**WHAT TO WORK ON:** In the data, extract each line that holds the string "into".
[[ DATA FOR PROCESSING, beginning ]]
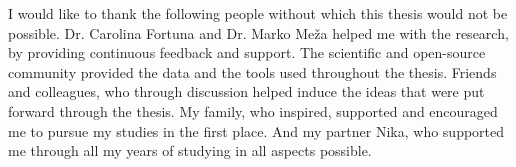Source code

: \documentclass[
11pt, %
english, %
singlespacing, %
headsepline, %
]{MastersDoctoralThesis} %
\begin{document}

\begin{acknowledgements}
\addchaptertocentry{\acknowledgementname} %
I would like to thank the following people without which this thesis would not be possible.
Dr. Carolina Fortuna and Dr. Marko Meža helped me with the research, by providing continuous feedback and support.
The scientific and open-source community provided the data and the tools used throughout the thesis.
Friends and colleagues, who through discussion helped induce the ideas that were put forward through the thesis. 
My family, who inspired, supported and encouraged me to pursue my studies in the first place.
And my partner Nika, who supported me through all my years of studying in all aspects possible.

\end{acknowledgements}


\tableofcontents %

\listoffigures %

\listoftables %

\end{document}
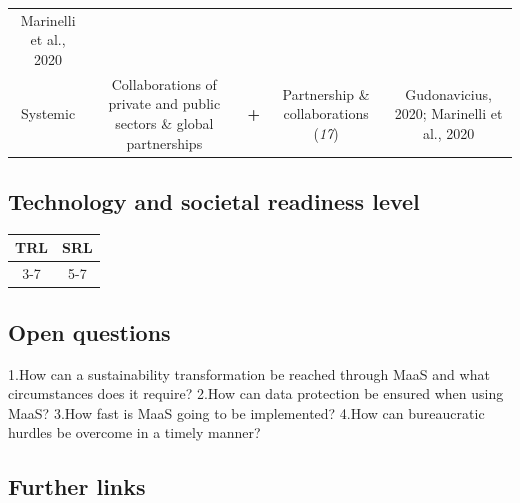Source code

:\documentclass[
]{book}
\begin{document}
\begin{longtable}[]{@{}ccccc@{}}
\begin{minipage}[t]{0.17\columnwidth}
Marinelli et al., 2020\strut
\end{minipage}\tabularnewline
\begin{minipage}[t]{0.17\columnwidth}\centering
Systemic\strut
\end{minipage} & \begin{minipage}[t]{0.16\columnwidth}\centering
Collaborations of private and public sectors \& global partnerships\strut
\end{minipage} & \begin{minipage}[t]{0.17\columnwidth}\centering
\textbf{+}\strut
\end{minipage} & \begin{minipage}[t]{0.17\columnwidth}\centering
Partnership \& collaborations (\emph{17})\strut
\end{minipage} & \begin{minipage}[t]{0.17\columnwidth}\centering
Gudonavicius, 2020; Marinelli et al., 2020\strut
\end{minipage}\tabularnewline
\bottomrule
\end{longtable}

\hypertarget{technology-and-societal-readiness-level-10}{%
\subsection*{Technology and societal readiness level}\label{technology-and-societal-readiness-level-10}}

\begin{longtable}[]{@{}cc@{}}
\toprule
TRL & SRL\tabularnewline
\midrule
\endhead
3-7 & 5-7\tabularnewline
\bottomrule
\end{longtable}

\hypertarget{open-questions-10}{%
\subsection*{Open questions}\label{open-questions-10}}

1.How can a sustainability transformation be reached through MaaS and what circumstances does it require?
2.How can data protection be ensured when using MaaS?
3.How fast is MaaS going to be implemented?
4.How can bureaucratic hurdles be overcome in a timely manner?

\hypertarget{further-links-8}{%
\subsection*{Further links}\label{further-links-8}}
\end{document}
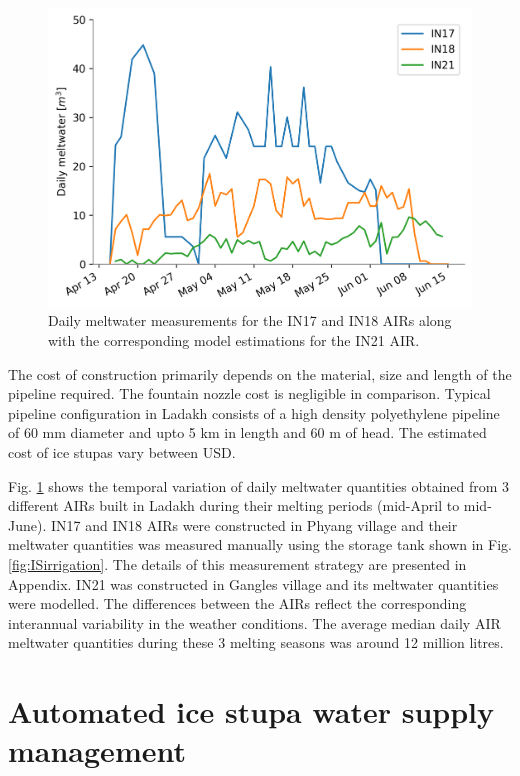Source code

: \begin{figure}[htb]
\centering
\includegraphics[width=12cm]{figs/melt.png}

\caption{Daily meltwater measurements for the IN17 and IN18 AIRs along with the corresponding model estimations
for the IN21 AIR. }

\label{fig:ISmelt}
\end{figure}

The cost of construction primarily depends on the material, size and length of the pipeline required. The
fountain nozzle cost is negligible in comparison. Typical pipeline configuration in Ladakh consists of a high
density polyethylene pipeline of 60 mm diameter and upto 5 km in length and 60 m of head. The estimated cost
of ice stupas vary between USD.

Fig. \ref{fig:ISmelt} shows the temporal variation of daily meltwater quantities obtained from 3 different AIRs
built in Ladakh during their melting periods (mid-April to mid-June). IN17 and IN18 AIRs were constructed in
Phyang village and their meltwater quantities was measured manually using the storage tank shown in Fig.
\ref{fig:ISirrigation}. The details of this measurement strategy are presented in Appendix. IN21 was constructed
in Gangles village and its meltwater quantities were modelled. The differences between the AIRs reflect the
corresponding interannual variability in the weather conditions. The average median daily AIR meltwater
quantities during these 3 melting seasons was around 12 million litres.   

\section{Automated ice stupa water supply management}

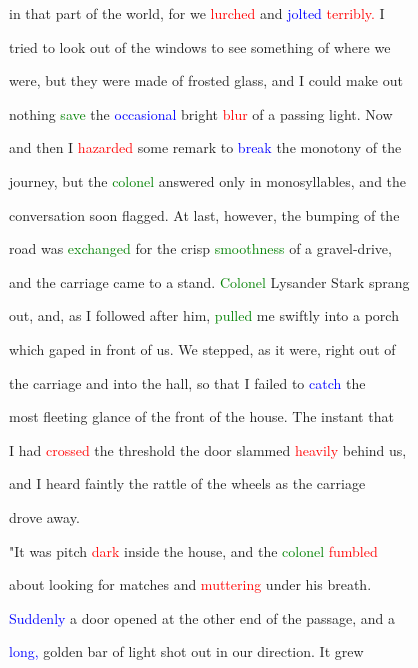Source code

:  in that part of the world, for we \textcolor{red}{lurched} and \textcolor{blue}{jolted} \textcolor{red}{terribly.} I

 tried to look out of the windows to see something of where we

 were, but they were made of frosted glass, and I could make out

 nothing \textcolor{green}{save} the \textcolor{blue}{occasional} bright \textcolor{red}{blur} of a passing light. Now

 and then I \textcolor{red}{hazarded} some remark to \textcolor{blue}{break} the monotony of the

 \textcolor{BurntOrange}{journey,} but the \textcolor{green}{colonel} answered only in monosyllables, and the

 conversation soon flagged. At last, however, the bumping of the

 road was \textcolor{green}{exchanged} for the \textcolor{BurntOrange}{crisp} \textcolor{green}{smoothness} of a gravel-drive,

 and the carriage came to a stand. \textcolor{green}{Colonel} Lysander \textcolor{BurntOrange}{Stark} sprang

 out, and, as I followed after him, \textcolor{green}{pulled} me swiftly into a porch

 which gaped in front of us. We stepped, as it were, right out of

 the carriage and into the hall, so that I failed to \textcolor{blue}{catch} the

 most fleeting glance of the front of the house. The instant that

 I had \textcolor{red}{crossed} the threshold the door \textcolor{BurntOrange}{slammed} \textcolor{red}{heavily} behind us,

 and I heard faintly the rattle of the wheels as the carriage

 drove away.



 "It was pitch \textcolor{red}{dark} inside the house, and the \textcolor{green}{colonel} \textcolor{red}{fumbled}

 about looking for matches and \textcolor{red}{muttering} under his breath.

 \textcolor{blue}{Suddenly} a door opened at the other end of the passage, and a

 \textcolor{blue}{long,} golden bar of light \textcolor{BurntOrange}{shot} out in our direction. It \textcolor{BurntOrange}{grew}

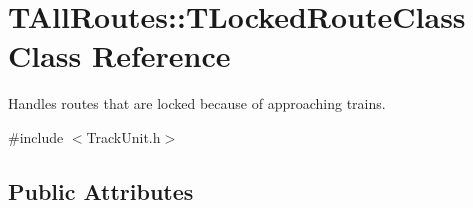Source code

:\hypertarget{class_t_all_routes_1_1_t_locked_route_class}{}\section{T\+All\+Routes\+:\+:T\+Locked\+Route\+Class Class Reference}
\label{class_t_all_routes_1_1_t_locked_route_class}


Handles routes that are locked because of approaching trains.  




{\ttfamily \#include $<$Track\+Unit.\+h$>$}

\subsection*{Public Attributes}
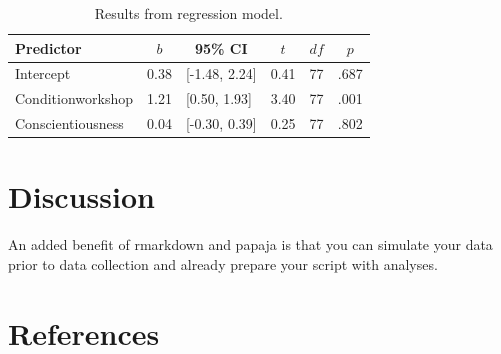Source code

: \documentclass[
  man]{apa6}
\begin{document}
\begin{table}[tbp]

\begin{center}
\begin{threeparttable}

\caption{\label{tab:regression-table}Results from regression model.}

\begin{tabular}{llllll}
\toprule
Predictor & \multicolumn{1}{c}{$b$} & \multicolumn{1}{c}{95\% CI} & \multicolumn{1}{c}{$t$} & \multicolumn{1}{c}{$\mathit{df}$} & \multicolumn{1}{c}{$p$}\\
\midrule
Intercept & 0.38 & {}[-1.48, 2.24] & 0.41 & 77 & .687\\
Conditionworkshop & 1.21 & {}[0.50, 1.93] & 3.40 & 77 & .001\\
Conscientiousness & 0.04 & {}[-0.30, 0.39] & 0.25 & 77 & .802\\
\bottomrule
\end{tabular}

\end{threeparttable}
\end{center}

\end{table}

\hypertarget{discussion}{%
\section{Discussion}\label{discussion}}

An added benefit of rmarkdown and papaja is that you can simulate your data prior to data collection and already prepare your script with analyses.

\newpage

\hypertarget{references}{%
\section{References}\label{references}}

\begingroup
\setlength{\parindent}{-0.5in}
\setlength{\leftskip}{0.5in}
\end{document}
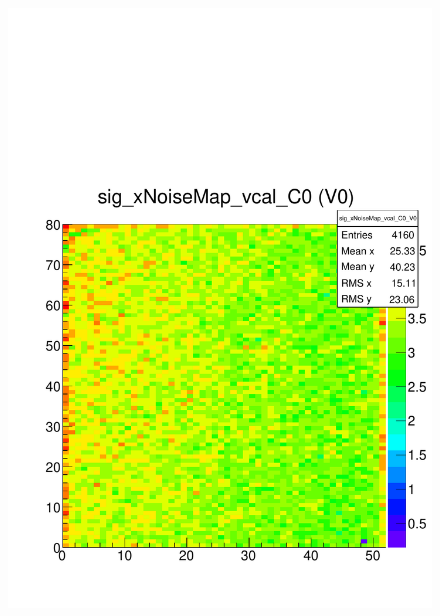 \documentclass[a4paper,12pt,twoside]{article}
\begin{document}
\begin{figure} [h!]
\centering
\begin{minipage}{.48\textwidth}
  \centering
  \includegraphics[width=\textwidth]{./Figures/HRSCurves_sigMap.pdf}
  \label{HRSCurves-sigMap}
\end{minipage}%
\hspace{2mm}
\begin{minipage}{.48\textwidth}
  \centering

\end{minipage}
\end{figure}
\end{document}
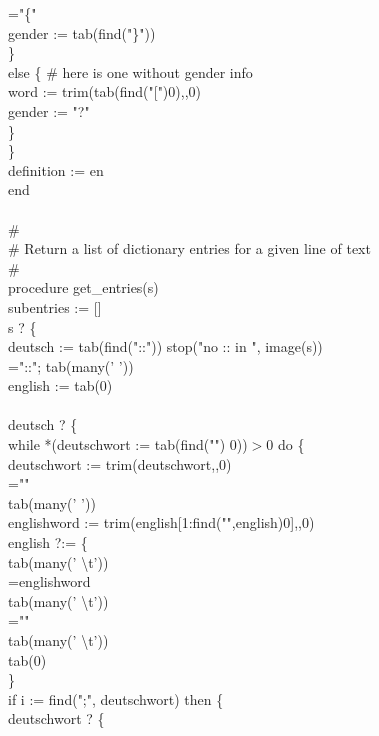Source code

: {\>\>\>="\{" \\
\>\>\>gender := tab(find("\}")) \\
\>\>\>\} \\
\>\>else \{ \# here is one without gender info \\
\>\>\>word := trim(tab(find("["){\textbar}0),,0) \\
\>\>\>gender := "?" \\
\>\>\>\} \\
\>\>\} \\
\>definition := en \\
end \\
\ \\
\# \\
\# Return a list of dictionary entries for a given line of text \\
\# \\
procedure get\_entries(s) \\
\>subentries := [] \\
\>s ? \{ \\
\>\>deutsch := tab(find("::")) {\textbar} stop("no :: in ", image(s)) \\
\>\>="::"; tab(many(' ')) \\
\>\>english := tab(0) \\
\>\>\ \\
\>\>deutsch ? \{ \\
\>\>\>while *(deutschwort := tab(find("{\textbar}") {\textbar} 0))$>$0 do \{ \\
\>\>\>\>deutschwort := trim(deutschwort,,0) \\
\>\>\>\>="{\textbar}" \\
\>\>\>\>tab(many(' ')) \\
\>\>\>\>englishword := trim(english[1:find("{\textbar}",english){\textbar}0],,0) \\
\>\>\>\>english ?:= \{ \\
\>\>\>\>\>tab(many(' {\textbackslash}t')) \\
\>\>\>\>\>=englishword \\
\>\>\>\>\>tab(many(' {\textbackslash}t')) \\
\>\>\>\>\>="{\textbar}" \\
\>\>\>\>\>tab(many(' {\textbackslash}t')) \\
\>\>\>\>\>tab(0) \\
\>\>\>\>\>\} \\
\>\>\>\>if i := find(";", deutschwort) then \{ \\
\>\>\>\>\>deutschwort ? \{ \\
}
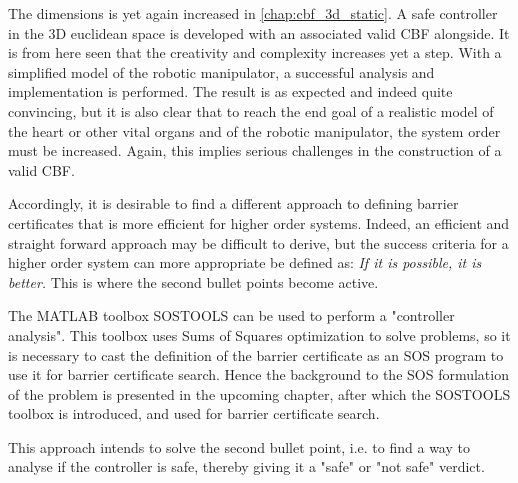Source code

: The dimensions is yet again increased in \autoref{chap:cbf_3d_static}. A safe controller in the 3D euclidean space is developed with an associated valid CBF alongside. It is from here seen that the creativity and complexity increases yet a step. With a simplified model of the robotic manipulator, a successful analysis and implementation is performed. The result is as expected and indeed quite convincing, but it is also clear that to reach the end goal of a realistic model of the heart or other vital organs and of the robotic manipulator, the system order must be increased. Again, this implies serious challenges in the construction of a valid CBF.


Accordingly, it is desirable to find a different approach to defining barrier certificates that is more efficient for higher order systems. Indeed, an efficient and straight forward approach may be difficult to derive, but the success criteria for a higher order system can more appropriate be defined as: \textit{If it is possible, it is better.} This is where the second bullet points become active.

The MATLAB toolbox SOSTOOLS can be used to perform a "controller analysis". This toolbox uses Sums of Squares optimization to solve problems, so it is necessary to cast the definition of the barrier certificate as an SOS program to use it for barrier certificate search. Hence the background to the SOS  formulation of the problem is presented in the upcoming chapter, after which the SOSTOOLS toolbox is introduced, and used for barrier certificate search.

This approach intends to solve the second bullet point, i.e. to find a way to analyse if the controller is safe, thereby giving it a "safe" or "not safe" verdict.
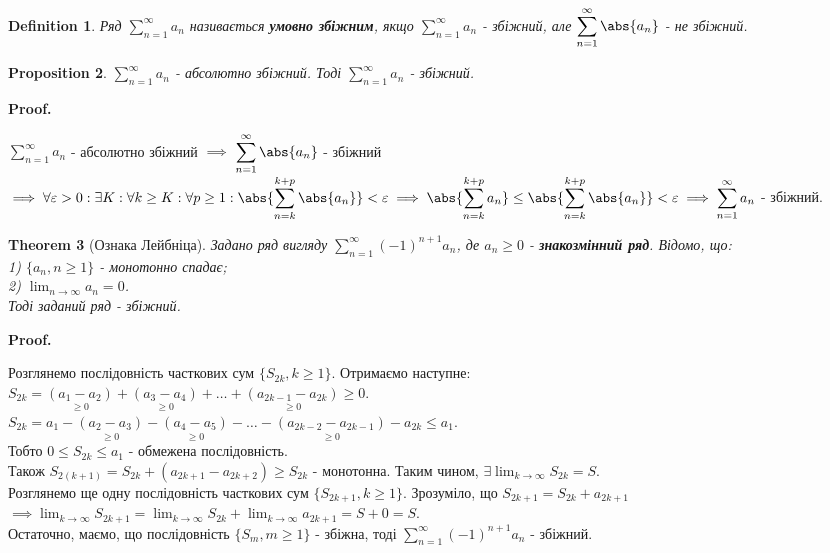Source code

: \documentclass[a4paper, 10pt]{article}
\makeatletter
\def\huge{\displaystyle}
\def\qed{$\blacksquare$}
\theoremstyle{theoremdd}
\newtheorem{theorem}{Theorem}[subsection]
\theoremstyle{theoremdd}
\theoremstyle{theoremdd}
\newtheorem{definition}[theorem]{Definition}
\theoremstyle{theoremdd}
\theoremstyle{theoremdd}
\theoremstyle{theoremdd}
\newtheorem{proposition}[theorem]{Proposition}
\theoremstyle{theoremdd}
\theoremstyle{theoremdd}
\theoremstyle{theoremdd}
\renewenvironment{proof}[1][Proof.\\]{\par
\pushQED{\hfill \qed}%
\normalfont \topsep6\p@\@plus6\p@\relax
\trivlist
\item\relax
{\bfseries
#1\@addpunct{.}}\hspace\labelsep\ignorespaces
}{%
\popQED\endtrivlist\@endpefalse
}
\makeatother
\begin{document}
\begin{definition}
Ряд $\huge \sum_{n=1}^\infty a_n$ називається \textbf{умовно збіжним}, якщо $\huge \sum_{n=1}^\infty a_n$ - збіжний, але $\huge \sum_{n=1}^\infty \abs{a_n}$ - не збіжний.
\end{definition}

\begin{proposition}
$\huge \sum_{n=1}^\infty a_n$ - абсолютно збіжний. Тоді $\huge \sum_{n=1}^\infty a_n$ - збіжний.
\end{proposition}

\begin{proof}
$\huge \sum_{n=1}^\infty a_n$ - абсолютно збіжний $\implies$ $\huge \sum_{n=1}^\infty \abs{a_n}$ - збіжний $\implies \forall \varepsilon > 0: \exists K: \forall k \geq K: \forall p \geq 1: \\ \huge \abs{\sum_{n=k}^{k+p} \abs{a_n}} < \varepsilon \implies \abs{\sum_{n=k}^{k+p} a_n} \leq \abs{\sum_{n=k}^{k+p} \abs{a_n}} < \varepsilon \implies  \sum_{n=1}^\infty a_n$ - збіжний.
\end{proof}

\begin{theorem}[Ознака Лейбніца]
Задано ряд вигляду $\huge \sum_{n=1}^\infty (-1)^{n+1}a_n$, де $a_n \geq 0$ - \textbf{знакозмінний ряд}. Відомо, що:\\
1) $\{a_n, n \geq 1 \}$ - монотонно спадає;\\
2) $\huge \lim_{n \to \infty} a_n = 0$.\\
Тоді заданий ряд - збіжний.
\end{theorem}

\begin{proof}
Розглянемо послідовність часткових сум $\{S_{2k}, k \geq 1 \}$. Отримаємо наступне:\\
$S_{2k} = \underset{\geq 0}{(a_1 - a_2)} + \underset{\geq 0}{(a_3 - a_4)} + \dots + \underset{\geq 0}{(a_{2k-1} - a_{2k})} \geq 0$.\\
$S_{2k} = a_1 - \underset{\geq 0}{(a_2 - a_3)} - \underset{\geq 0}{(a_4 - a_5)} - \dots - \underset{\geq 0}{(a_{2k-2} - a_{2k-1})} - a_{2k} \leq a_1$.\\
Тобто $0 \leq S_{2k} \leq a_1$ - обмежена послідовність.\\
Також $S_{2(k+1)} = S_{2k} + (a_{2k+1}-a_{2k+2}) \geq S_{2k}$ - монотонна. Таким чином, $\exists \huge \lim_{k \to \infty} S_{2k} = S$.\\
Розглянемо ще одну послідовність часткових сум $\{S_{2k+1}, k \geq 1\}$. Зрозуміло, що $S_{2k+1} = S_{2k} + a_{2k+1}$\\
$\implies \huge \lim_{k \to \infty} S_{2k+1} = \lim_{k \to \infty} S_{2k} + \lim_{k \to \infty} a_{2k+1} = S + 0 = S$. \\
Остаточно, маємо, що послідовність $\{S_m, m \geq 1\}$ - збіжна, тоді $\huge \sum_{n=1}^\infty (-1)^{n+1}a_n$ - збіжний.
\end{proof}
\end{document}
[[ DATA FOR PROCESSING, end ]]
**WRITTEN RESPONSE:**
 out, and, as I followed after him, \textcolor{green}{pulled} me swiftly into a porch
 the carriage and into the hall, so that I failed to \textcolor{blue}{catch} the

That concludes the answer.